Take each line below that has "properly" and copy it.

── Records for the exercise

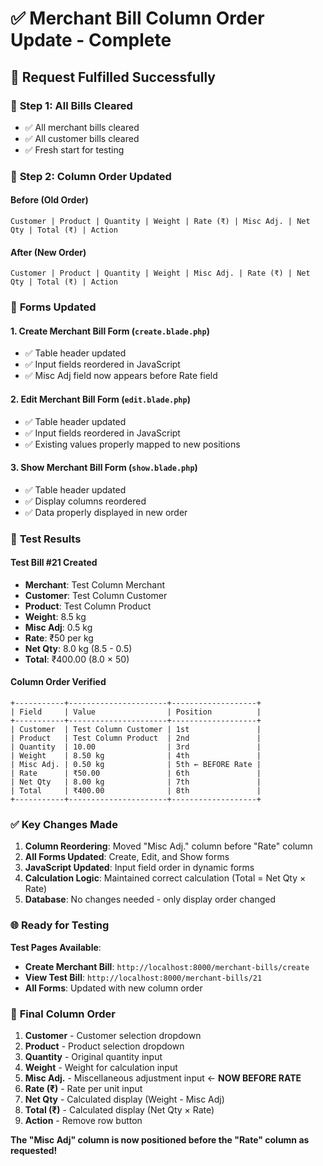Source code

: # ✅ Merchant Bill Column Order Update - Complete

## 🎯 **Request Fulfilled Successfully**

### 🧹 **Step 1: All Bills Cleared**
- ✅ All merchant bills cleared
- ✅ All customer bills cleared
- ✅ Fresh start for testing

### 🔄 **Step 2: Column Order Updated**

#### **Before (Old Order)**
```
Customer | Product | Quantity | Weight | Rate (₹) | Misc Adj. | Net Qty | Total (₹) | Action
```

#### **After (New Order)**
```
Customer | Product | Quantity | Weight | Misc Adj. | Rate (₹) | Net Qty | Total (₹) | Action
```

### 📝 **Forms Updated**

#### **1. Create Merchant Bill Form** (`create.blade.php`)
- ✅ Table header updated
- ✅ Input fields reordered in JavaScript
- ✅ Misc Adj field now appears before Rate field

#### **2. Edit Merchant Bill Form** (`edit.blade.php`)
- ✅ Table header updated
- ✅ Input fields reordered in JavaScript
- ✅ Existing values properly mapped to new positions

#### **3. Show Merchant Bill Form** (`show.blade.php`)
- ✅ Table header updated
- ✅ Display columns reordered
- ✅ Data properly displayed in new order

### 🧪 **Test Results**

#### **Test Bill #21 Created**
- **Merchant**: Test Column Merchant
- **Customer**: Test Column Customer
- **Product**: Test Column Product
- **Weight**: 8.5 kg
- **Misc Adj**: 0.5 kg
- **Rate**: ₹50 per kg
- **Net Qty**: 8.0 kg (8.5 - 0.5)
- **Total**: ₹400.00 (8.0 × 50)

#### **Column Order Verified**
```
+-----------+----------------------+-------------------+
| Field     | Value                | Position          |
+-----------+----------------------+-------------------+
| Customer  | Test Column Customer | 1st               |
| Product   | Test Column Product  | 2nd               |
| Quantity  | 10.00                | 3rd               |
| Weight    | 8.50 kg              | 4th               |
| Misc Adj. | 0.50 kg              | 5th ← BEFORE Rate |
| Rate      | ₹50.00               | 6th               |
| Net Qty   | 8.00 kg              | 7th               |
| Total     | ₹400.00              | 8th               |
+-----------+----------------------+-------------------+
```

### ✅ **Key Changes Made**

1. **Column Reordering**: Moved "Misc Adj." column before "Rate" column
2. **All Forms Updated**: Create, Edit, and Show forms
3. **JavaScript Updated**: Input field order in dynamic forms
4. **Calculation Logic**: Maintained correct calculation (Total = Net Qty × Rate)
5. **Database**: No changes needed - only display order changed

### 🌐 **Ready for Testing**

**Test Pages Available**:
- **Create Merchant Bill**: `http://localhost:8000/merchant-bills/create`
- **View Test Bill**: `http://localhost:8000/merchant-bills/21`
- **All Forms**: Updated with new column order

### 🎯 **Final Column Order**

1. **Customer** - Customer selection dropdown
2. **Product** - Product selection dropdown  
3. **Quantity** - Original quantity input
4. **Weight** - Weight for calculation input
5. **Misc Adj.** - Miscellaneous adjustment input ← **NOW BEFORE RATE**
6. **Rate (₹)** - Rate per unit input
7. **Net Qty** - Calculated display (Weight - Misc Adj)
8. **Total (₹)** - Calculated display (Net Qty × Rate)
9. **Action** - Remove row button

**The "Misc Adj" column is now positioned before the "Rate" column as requested!**


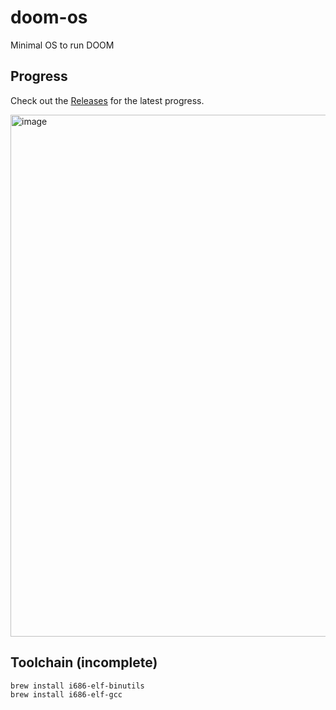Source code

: # doom-os

Minimal OS to run DOOM

## Progress

Check out the [Releases](https://github.com/ebanner/doom-os/releases) for the latest progress.

<img width="1010" height="835" alt="image" src="https://github.com/user-attachments/assets/2b873ca7-2fc5-4e71-864e-600d733ac6eb" />

## Toolchain (incomplete)

```
brew install i686-elf-binutils
brew install i686-elf-gcc
```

────

- **Task solution**
- ✅ Existing values properly mapped to new positions
- ✅ Data properly displayed in new order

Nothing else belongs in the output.